What Is D-MER? Understanding the Emotional Wave Some Moms Feel While Breastfeeding

Breastfeeding is often described as peaceful, bonding, and deeply nurturing—but for some mothers, it can also come with a sudden and unexpected emotional shift. If you’ve ever felt a wave of sadness, anxiety, irritability, or even rage right before or during letdown, you are not imagining it. What you may be experiencing is something known as Dysphoric Milk Ejection Reflex (D-MER).

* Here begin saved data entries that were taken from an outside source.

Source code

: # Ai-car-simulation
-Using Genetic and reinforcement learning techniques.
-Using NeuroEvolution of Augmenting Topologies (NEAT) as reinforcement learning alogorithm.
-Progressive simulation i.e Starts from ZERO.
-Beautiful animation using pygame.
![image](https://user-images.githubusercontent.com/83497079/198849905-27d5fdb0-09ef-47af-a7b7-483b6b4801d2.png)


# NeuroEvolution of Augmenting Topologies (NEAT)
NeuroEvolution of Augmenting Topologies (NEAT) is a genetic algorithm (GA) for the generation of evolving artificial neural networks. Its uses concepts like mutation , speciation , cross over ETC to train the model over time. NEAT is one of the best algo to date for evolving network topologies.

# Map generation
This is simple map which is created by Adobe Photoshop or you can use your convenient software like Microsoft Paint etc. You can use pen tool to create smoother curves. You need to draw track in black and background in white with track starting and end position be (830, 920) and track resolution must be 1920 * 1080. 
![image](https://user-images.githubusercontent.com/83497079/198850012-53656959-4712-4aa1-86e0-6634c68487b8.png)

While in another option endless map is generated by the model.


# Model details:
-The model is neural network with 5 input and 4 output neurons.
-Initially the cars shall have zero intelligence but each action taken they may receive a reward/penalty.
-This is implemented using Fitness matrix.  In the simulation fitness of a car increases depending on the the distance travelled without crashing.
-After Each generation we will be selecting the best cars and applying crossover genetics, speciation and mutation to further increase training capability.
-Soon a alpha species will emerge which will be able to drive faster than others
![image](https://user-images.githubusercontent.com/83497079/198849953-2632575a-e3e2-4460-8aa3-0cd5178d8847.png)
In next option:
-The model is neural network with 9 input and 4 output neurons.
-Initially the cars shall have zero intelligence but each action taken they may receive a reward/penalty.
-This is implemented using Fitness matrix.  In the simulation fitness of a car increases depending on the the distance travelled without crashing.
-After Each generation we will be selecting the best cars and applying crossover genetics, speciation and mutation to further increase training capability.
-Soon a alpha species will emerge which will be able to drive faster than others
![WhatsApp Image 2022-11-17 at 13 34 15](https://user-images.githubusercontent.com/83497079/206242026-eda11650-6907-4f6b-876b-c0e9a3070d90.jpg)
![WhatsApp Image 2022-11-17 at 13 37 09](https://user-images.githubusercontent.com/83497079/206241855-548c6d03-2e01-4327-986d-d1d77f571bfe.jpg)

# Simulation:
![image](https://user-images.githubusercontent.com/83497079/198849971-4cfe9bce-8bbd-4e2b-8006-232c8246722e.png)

And mama—this is something I support clients through more often than you might think

What exactly is D-Mer?
Dysphoric Milk Ejection Reflex (D-MER) is a condition in which a breastfeeding mother experiences a brief but intense wave of negative emotions just before or during the milk letdown reflex.
These emotions can include:
x Sadness
x Anxiety
x Irritability or anger
x A sense of dread
x Emotional heaviness
The key distinction? The emotions are sudden, physical, and short-lived. They typically pass within a few minutes
They are directly tied to milk letdown. This is what separates D-MER from postpartum mood disorders—it is physiological, not purely emotional.

What Causes D-Mer?
Here’s where we lean into both science and humility—because the full picture isn’t completely understood yet.
Current research suggests D-MER is linked to hormonal shifts, specifically involving dopamine. As your body releases oxytocin to trigger milk letdown, dopamine levels drop. For some mothers, that drop may be more abrupt or intense, leading to a temporary emotional crash.Similar to postpartum mood and anxiety disorders (PMADs), D-MER is suspected to be hormonally driven, even though there is no single agreed-upon cause yet.

Is D-Mer Actually “Real”?
Yes—D-MER is documented in medical literature and recognized by organizations like the National Institutes of Health. However, it is still under-researched and not universally diagnosed, which is why so many mothers feel confused or dismissed when they try to explain their experience.
But here’s what matters:
The pattern is consistent
The experience is shared by many mothers
And it has a physiological basis
You are not making this up.

How Common is it?
Current estimates suggest around 5–9% of breastfeeding mothers experience D-MER. But in my work with families, I strongly believe it’s underreported. Many moms:

  • Don’t have language for what they’re feeling

  • Assume something is “wrong” with them

  • Or are told to just push through

And let’s be clear: Common does not equal normal—or something you have to suffer through alone.

How long does it last?
Each emotional wave typically lasts: 30 seconds to 2 minutes
Over time, many mothers find that:

  • Symptoms lessen

  • Episodes become more manageable

  • Or resolve completely before weaning

But for some, it can persist throughout breastfeeding.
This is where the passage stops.